The governor's office in the Iraqi city of Basra has been taken over in protest at coalition actions against radical Shia Muslim cleric Moqtada Sadr.
About 150 men took over the building in a dawn invasion that met no resistance today. They said they were staging a peaceful sit-in in the country's second city.
The governor, Wael Abdul Latif, fled the building earlier.
Sadr is an outspoken opponent of the US-led occupation and the coalition recently arrested one of his top aides, Sheikh Yakubi, and closed down a newspaper accused of inciting anti-US violence.
Dozens of militants belonging to Moqtada Sadr's Mehdi Army were reported to have moved into the governor's office in Basra at dawn chanting "No to America, we'll sacrifice ourselves to Sadr" and waving pictures of their leader.
The protesters said they were engaged in a peaceful sit-in in protest at the crackdown on their movement and there was no immediate sign of the UK coalition forces who control Basra.
Hundreds more protesters gathered outside the building.
A spokeswoman for the Ministry of Defence in London said talks were under way between the protesters and Iraqi officials.
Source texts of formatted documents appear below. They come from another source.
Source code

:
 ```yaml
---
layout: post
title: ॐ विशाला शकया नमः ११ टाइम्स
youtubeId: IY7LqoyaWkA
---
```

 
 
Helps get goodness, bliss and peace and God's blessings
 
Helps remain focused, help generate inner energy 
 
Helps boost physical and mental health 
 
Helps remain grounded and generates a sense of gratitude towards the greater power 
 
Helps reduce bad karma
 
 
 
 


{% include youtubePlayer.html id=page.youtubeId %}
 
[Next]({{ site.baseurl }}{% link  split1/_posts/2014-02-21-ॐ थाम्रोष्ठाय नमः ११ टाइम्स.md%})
British troops clashed with protesters in the south-eastern town of Amarah yesterday
The Ministry of Defence said the soldiers came under fire from a "criminal element" in the crowd armed with guns and rocket-propelled grenades.
No British troops were injured in the incident although a MoD spokeswoman said that there were a number of Iraqi casualties.
* Iraq's US administrator Paul Bremer said Sadr was an 'outlaw threatening Iraq's security'.